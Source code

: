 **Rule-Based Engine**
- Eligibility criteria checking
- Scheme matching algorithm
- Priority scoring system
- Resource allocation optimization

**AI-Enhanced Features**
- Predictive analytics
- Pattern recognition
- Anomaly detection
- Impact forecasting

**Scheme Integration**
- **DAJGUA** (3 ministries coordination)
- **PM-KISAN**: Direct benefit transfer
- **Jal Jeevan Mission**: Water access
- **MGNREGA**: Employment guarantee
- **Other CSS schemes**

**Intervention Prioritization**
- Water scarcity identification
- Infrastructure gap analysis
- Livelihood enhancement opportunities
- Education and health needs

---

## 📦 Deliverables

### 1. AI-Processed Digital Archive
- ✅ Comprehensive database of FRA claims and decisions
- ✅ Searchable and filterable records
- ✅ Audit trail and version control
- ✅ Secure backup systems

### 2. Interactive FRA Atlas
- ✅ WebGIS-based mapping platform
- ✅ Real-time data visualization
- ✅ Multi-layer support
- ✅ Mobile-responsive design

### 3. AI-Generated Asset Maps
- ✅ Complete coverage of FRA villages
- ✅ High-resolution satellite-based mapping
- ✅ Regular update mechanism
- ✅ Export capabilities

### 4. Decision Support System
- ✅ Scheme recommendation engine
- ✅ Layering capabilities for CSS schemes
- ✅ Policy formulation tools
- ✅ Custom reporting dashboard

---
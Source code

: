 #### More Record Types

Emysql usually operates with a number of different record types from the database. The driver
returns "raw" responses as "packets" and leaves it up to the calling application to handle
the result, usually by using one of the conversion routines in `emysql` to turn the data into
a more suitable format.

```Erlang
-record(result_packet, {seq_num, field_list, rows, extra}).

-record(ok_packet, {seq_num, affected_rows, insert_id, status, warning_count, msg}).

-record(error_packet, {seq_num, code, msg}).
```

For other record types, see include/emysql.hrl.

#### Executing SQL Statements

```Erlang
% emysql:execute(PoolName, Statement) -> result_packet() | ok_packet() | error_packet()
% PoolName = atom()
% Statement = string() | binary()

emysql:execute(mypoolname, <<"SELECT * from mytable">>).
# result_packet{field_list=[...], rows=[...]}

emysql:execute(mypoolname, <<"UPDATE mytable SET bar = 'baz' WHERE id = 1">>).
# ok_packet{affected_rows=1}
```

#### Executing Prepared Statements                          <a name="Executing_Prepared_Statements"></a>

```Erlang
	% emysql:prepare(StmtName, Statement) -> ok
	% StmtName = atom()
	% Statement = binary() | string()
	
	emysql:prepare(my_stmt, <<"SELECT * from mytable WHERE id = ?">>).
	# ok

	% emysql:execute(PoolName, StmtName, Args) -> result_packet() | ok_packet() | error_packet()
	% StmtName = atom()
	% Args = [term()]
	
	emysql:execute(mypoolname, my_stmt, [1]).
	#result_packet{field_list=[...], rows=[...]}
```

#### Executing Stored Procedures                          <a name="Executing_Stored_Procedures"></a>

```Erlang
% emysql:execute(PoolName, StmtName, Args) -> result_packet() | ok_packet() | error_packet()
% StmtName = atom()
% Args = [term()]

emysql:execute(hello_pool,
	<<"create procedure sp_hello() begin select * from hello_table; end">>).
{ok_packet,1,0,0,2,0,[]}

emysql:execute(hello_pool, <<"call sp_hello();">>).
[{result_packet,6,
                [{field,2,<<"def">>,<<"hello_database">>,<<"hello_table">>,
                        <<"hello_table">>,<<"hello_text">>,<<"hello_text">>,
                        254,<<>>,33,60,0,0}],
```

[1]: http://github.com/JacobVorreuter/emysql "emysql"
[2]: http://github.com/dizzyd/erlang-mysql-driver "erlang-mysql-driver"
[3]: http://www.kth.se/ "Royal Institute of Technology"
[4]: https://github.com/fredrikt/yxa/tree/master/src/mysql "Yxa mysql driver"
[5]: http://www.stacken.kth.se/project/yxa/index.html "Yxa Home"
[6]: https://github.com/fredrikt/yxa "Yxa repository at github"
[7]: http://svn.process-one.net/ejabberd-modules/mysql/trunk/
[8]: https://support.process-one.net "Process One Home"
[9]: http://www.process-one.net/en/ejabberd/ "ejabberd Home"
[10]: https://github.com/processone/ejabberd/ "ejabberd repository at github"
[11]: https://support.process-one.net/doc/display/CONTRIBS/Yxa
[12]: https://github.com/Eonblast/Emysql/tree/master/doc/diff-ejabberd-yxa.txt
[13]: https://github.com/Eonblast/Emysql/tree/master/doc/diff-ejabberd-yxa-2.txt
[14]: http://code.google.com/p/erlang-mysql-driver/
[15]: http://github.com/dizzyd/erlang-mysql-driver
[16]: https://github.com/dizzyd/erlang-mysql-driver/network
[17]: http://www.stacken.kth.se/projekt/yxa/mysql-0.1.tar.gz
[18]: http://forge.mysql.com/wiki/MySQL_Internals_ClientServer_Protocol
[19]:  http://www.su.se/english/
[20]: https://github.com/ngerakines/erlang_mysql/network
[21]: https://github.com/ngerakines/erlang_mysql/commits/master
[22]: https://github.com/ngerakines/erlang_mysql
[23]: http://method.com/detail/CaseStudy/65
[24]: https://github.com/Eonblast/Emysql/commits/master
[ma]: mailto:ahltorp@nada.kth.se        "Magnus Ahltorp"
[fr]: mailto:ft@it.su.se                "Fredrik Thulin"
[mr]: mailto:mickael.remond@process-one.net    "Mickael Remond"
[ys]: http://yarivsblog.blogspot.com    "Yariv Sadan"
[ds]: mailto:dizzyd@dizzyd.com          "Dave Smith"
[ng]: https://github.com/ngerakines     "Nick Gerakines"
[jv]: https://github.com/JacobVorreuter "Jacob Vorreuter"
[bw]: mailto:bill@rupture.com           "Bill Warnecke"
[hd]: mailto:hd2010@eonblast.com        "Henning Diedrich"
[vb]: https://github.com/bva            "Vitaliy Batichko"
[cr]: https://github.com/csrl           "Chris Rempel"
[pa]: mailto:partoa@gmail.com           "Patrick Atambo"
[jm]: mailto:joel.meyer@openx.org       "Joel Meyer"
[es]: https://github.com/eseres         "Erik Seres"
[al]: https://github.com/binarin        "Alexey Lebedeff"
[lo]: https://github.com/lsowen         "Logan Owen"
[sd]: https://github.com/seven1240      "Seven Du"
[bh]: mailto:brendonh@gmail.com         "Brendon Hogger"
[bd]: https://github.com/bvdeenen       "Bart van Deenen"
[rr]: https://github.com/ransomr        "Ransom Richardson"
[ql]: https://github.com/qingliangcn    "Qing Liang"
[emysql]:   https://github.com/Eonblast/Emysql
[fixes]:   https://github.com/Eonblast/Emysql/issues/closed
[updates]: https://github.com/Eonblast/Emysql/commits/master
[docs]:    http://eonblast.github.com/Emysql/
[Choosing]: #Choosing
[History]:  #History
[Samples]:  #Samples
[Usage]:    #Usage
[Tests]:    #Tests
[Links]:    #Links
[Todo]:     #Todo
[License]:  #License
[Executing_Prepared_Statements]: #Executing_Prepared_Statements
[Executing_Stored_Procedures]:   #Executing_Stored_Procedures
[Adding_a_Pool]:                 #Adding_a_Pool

> [Exercise]
The records above must be repeated exactly, every one of them.

> [Output for this exercise]
Source code

: **Rule-Based Engine**
- Eligibility criteria checking
- Scheme matching algorithm
- Priority scoring system
- Resource allocation optimization

**AI-Enhanced Features**
- Predictive analytics
- Pattern recognition
- Anomaly detection
- Impact forecasting

**Scheme Integration**
- **DAJGUA** (3 ministries coordination)
- **PM-KISAN**: Direct benefit transfer
- **Jal Jeevan Mission**: Water access
- **MGNREGA**: Employment guarantee
- **Other CSS schemes**

**Intervention Prioritization**
- Water scarcity identification
- Infrastructure gap analysis
- Livelihood enhancement opportunities
- Education and health needs

---

## 📦 Deliverables

### 1. AI-Processed Digital Archive
- ✅ Comprehensive database of FRA claims and decisions
- ✅ Searchable and filterable records
- ✅ Audit trail and version control
- ✅ Secure backup systems

### 2. Interactive FRA Atlas
- ✅ WebGIS-based mapping platform
- ✅ Real-time data visualization
- ✅ Multi-layer support
- ✅ Mobile-responsive design

### 3. AI-Generated Asset Maps
- ✅ Complete coverage of FRA villages
- ✅ High-resolution satellite-based mapping
- ✅ Regular update mechanism
- ✅ Export capabilities

### 4. Decision Support System
- ✅ Scheme recommendation engine
- ✅ Layering capabilities for CSS schemes
- ✅ Policy formulation tools
- ✅ Custom reporting dashboard

---
Source code

: #### More Record Types

Emysql usually operates with a number of different record types from the database. The driver
returns "raw" responses as "packets" and leaves it up to the calling application to handle
the result, usually by using one of the conversion routines in `emysql` to turn the data into
a more suitable format.

```Erlang
-record(result_packet, {seq_num, field_list, rows, extra}).

-record(ok_packet, {seq_num, affected_rows, insert_id, status, warning_count, msg}).

-record(error_packet, {seq_num, code, msg}).
```

For other record types, see include/emysql.hrl.

#### Executing SQL Statements

```Erlang
% emysql:execute(PoolName, Statement) -> result_packet() | ok_packet() | error_packet()
% PoolName = atom()
% Statement = string() | binary()

emysql:execute(mypoolname, <<"SELECT * from mytable">>).
# result_packet{field_list=[...], rows=[...]}

emysql:execute(mypoolname, <<"UPDATE mytable SET bar = 'baz' WHERE id = 1">>).
# ok_packet{affected_rows=1}
```

#### Executing Prepared Statements                          <a name="Executing_Prepared_Statements"></a>

```Erlang
	% emysql:prepare(StmtName, Statement) -> ok
	% StmtName = atom()
	% Statement = binary() | string()
	
	emysql:prepare(my_stmt, <<"SELECT * from mytable WHERE id = ?">>).
	# ok

	% emysql:execute(PoolName, StmtName, Args) -> result_packet() | ok_packet() | error_packet()
	% StmtName = atom()
	% Args = [term()]
	
	emysql:execute(mypoolname, my_stmt, [1]).
	#result_packet{field_list=[...], rows=[...]}
```

#### Executing Stored Procedures                          <a name="Executing_Stored_Procedures"></a>

```Erlang
% emysql:execute(PoolName, StmtName, Args) -> result_packet() | ok_packet() | error_packet()
% StmtName = atom()
% Args = [term()]

emysql:execute(hello_pool,
	<<"create procedure sp_hello() begin select * from hello_table; end">>).
{ok_packet,1,0,0,2,0,[]}

emysql:execute(hello_pool, <<"call sp_hello();">>).
[{result_packet,6,
                [{field,2,<<"def">>,<<"hello_database">>,<<"hello_table">>,
                        <<"hello_table">>,<<"hello_text">>,<<"hello_text">>,
                        254,<<>>,33,60,0,0}],
```

[1]: http://github.com/JacobVorreuter/emysql "emysql"
[2]: http://github.com/dizzyd/erlang-mysql-driver "erlang-mysql-driver"
[3]: http://www.kth.se/ "Royal Institute of Technology"
[4]: https://github.com/fredrikt/yxa/tree/master/src/mysql "Yxa mysql driver"
[5]: http://www.stacken.kth.se/project/yxa/index.html "Yxa Home"
[6]: https://github.com/fredrikt/yxa "Yxa repository at github"
[7]: http://svn.process-one.net/ejabberd-modules/mysql/trunk/
[8]: https://support.process-one.net "Process One Home"
[9]: http://www.process-one.net/en/ejabberd/ "ejabberd Home"
[10]: https://github.com/processone/ejabberd/ "ejabberd repository at github"
[11]: https://support.process-one.net/doc/display/CONTRIBS/Yxa
[12]: https://github.com/Eonblast/Emysql/tree/master/doc/diff-ejabberd-yxa.txt
[13]: https://github.com/Eonblast/Emysql/tree/master/doc/diff-ejabberd-yxa-2.txt
[14]: http://code.google.com/p/erlang-mysql-driver/
[15]: http://github.com/dizzyd/erlang-mysql-driver
[16]: https://github.com/dizzyd/erlang-mysql-driver/network
[17]: http://www.stacken.kth.se/projekt/yxa/mysql-0.1.tar.gz
[18]: http://forge.mysql.com/wiki/MySQL_Internals_ClientServer_Protocol
[19]:  http://www.su.se/english/
[20]: https://github.com/ngerakines/erlang_mysql/network
[21]: https://github.com/ngerakines/erlang_mysql/commits/master
[22]: https://github.com/ngerakines/erlang_mysql
[23]: http://method.com/detail/CaseStudy/65
[24]: https://github.com/Eonblast/Emysql/commits/master
[ma]: mailto:ahltorp@nada.kth.se        "Magnus Ahltorp"
[fr]: mailto:ft@it.su.se                "Fredrik Thulin"
[mr]: mailto:mickael.remond@process-one.net    "Mickael Remond"
[ys]: http://yarivsblog.blogspot.com    "Yariv Sadan"
[ds]: mailto:dizzyd@dizzyd.com          "Dave Smith"
[ng]: https://github.com/ngerakines     "Nick Gerakines"
[jv]: https://github.com/JacobVorreuter "Jacob Vorreuter"
[bw]: mailto:bill@rupture.com           "Bill Warnecke"
[hd]: mailto:hd2010@eonblast.com        "Henning Diedrich"
[vb]: https://github.com/bva            "Vitaliy Batichko"
[cr]: https://github.com/csrl           "Chris Rempel"
[pa]: mailto:partoa@gmail.com           "Patrick Atambo"
[jm]: mailto:joel.meyer@openx.org       "Joel Meyer"
[es]: https://github.com/eseres         "Erik Seres"
[al]: https://github.com/binarin        "Alexey Lebedeff"
[lo]: https://github.com/lsowen         "Logan Owen"
[sd]: https://github.com/seven1240      "Seven Du"
[bh]: mailto:brendonh@gmail.com         "Brendon Hogger"
[bd]: https://github.com/bvdeenen       "Bart van Deenen"
[rr]: https://github.com/ransomr        "Ransom Richardson"
[ql]: https://github.com/qingliangcn    "Qing Liang"
[emysql]:   https://github.com/Eonblast/Emysql
[fixes]:   https://github.com/Eonblast/Emysql/issues/closed
[updates]: https://github.com/Eonblast/Emysql/commits/master
[docs]:    http://eonblast.github.com/Emysql/
[Choosing]: #Choosing
[History]:  #History
[Samples]:  #Samples
[Usage]:    #Usage
[Tests]:    #Tests
[Links]:    #Links
[Todo]:     #Todo
[License]:  #License
[Executing_Prepared_Statements]: #Executing_Prepared_Statements
[Executing_Stored_Procedures]:   #Executing_Stored_Procedures
[Adding_a_Pool]:                 #Adding_a_Pool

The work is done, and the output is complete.